■ What to work on ■
Look through the data below for the line with "8. **EC2 Instances**: The", and transcribe it exactly together with each line after it up to and including the line with "## Workflow Description". Give nothing else.

Plain-text document sources:
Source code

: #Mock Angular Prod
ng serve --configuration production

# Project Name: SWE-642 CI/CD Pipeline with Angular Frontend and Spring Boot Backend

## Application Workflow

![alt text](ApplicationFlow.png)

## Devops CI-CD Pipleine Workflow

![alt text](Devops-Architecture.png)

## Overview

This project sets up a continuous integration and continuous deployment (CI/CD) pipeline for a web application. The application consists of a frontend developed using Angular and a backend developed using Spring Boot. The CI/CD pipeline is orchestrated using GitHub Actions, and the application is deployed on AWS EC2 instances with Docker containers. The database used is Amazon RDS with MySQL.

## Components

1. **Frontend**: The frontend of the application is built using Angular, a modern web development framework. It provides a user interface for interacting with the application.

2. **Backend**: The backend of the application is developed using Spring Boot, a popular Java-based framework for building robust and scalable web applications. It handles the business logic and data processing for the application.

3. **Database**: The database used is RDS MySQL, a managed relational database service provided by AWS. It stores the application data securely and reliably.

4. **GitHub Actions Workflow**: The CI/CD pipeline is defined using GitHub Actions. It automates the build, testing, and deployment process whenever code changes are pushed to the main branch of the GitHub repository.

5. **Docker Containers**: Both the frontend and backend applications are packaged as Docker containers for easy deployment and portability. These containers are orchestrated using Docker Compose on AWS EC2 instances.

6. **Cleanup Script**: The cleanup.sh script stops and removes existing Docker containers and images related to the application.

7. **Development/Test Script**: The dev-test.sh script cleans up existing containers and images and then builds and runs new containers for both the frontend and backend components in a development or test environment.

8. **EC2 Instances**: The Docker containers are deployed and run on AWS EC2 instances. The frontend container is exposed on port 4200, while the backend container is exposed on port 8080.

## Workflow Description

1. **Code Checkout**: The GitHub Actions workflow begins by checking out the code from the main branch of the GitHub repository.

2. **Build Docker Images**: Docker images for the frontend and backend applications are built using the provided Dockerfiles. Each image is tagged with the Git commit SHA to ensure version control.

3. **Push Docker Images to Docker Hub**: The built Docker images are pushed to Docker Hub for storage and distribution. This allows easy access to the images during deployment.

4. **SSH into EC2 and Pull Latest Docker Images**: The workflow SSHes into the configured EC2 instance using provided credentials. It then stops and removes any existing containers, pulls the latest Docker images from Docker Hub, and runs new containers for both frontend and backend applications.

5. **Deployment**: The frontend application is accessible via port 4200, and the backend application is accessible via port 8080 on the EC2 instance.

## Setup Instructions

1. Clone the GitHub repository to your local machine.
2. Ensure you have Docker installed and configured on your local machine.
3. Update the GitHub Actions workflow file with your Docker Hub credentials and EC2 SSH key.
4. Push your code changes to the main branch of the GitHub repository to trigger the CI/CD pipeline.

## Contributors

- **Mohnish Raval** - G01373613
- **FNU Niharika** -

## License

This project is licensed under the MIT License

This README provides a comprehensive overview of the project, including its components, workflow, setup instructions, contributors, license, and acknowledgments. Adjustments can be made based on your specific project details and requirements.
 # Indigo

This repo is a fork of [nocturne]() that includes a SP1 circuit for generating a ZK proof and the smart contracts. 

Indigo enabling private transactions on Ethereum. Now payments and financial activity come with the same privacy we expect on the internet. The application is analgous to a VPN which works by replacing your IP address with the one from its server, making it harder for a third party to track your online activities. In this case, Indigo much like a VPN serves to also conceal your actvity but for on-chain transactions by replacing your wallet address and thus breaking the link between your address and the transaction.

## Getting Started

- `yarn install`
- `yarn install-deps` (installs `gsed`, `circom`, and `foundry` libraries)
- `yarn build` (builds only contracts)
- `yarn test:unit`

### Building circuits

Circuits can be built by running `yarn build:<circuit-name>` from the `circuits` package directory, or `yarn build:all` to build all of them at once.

■ Solution to the exercise ■
8. **EC2 Instances**: The Docker containers are deployed and run on AWS EC2 instances. The frontend container is exposed on port 4200, while the backend container is exposed on port 8080.

## Workflow Description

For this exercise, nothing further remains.